'''

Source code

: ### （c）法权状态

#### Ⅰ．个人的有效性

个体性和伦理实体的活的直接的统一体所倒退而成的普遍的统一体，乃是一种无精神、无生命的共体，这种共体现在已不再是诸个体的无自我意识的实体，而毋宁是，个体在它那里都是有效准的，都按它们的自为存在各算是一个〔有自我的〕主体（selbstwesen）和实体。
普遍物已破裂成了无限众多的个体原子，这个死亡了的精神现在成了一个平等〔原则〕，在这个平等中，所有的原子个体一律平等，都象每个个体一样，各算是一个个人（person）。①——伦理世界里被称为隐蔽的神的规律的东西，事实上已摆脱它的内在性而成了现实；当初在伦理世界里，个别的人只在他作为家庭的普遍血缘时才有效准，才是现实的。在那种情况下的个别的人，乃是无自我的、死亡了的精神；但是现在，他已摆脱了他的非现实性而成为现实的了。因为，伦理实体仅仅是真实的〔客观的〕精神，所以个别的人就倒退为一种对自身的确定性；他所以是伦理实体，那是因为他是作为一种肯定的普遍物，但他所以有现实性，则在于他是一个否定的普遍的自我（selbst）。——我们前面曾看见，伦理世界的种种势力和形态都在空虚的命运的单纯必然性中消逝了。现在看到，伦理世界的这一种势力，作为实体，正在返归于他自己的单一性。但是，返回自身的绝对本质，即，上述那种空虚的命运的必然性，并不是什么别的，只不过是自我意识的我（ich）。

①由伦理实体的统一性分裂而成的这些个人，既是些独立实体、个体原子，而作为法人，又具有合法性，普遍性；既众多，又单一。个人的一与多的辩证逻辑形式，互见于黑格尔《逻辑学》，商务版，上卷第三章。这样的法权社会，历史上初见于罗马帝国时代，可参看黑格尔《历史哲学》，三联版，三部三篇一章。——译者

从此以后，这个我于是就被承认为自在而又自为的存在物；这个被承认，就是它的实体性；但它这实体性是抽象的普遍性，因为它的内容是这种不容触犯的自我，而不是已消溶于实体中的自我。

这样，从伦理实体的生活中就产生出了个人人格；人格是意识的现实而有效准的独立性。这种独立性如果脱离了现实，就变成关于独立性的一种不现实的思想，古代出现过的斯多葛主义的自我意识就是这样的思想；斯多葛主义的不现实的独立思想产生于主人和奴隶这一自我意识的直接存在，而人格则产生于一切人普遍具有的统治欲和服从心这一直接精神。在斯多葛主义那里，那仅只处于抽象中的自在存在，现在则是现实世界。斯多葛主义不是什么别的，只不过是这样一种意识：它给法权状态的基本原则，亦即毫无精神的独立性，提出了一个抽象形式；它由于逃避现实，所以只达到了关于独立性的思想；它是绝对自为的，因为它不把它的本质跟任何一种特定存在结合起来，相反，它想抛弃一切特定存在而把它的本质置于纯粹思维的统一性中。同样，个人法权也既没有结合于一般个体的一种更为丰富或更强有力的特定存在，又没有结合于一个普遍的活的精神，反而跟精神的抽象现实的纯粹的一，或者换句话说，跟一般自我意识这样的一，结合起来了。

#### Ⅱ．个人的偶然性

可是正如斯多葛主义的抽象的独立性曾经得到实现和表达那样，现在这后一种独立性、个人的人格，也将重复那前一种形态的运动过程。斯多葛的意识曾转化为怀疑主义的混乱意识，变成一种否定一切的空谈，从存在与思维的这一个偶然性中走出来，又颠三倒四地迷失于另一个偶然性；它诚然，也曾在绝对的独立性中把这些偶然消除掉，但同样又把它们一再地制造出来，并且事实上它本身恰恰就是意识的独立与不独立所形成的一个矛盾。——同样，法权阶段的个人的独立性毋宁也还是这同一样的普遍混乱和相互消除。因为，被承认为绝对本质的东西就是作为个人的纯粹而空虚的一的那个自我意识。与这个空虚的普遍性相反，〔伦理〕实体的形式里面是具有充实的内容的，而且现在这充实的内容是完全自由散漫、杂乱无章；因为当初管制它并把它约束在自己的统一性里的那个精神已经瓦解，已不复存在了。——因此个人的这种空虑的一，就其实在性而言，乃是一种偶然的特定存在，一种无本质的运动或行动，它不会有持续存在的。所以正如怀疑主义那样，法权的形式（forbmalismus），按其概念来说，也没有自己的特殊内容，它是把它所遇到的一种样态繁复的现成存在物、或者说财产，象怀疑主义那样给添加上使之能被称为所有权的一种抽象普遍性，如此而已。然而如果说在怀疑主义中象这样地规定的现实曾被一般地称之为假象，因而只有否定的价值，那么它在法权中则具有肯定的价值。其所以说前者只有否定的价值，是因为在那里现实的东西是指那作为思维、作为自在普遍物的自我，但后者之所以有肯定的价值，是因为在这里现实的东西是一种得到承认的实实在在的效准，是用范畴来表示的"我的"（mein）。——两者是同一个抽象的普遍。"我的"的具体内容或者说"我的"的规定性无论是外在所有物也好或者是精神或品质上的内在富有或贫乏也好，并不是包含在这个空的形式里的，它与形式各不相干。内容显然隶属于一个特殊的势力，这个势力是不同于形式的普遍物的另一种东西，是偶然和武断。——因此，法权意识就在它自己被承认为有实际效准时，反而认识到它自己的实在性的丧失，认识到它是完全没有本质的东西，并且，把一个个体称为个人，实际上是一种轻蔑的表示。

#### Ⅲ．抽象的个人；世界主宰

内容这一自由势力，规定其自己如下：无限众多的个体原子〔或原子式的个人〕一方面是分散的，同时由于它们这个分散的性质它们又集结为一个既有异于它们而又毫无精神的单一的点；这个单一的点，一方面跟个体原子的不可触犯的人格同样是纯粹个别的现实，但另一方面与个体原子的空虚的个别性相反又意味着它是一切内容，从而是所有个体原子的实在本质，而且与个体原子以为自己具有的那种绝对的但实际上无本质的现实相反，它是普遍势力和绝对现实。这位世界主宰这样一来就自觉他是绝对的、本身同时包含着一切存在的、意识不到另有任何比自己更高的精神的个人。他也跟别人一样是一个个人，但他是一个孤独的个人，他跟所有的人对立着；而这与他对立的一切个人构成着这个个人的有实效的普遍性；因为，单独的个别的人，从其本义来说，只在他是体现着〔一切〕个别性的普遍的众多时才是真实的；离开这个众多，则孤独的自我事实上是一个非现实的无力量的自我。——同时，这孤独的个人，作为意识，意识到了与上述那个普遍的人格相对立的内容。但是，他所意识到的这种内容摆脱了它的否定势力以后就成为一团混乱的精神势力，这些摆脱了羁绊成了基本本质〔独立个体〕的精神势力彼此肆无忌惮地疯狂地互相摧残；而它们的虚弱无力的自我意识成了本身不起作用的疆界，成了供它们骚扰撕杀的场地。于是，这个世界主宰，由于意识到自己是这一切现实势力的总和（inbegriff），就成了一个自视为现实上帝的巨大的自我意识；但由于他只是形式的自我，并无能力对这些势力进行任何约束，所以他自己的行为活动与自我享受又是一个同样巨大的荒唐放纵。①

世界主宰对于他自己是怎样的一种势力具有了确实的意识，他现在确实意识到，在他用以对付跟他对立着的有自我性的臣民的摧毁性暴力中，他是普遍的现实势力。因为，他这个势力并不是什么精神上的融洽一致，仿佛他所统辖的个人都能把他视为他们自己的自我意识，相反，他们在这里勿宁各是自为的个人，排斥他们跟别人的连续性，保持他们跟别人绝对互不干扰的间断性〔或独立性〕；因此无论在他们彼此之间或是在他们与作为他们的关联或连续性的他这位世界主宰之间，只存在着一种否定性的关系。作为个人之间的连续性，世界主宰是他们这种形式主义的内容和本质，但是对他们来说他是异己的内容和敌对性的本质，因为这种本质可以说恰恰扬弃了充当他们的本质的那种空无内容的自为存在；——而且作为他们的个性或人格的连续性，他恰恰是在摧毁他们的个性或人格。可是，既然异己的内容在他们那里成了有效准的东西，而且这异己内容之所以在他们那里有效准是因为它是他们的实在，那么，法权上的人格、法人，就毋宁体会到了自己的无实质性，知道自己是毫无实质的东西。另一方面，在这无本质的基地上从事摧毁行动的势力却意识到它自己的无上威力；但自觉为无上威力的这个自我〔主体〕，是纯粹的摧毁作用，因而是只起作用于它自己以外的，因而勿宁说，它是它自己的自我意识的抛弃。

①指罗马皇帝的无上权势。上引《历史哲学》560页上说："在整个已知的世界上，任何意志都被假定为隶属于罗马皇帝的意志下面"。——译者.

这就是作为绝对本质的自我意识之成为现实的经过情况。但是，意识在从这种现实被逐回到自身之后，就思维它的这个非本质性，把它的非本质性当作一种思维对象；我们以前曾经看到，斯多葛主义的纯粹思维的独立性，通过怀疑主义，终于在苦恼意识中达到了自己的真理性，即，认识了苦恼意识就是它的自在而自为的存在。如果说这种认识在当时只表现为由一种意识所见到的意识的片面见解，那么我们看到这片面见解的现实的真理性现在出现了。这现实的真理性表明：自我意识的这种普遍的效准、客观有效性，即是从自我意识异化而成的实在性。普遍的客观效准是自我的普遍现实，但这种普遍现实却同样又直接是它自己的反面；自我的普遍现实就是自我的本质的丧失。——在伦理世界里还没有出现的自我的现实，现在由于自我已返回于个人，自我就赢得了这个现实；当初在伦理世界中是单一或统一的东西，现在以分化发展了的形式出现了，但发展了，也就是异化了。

'''

* _Task to carry out_
The stretch of entries above that starts with the line containing "从此以后，这个我于是就被承认" and goes on through the line containing "#### Ⅱ．个人的偶然性" is to be transcribed exactly, and no other line is to be transcribed.

* _Response for this exercise_
从此以后，这个我于是就被承认为自在而又自为的存在物；这个被承认，就是它的实体性；但它这实体性是抽象的普遍性，因为它的内容是这种不容触犯的自我，而不是已消溶于实体中的自我。

这样，从伦理实体的生活中就产生出了个人人格；人格是意识的现实而有效准的独立性。这种独立性如果脱离了现实，就变成关于独立性的一种不现实的思想，古代出现过的斯多葛主义的自我意识就是这样的思想；斯多葛主义的不现实的独立思想产生于主人和奴隶这一自我意识的直接存在，而人格则产生于一切人普遍具有的统治欲和服从心这一直接精神。在斯多葛主义那里，那仅只处于抽象中的自在存在，现在则是现实世界。斯多葛主义不是什么别的，只不过是这样一种意识：它给法权状态的基本原则，亦即毫无精神的独立性，提出了一个抽象形式；它由于逃避现实，所以只达到了关于独立性的思想；它是绝对自为的，因为它不把它的本质跟任何一种特定存在结合起来，相反，它想抛弃一切特定存在而把它的本质置于纯粹思维的统一性中。同样，个人法权也既没有结合于一般个体的一种更为丰富或更强有力的特定存在，又没有结合于一个普遍的活的精神，反而跟精神的抽象现实的纯粹的一，或者换句话说，跟一般自我意识这样的一，结合起来了。

#### Ⅱ．个人的偶然性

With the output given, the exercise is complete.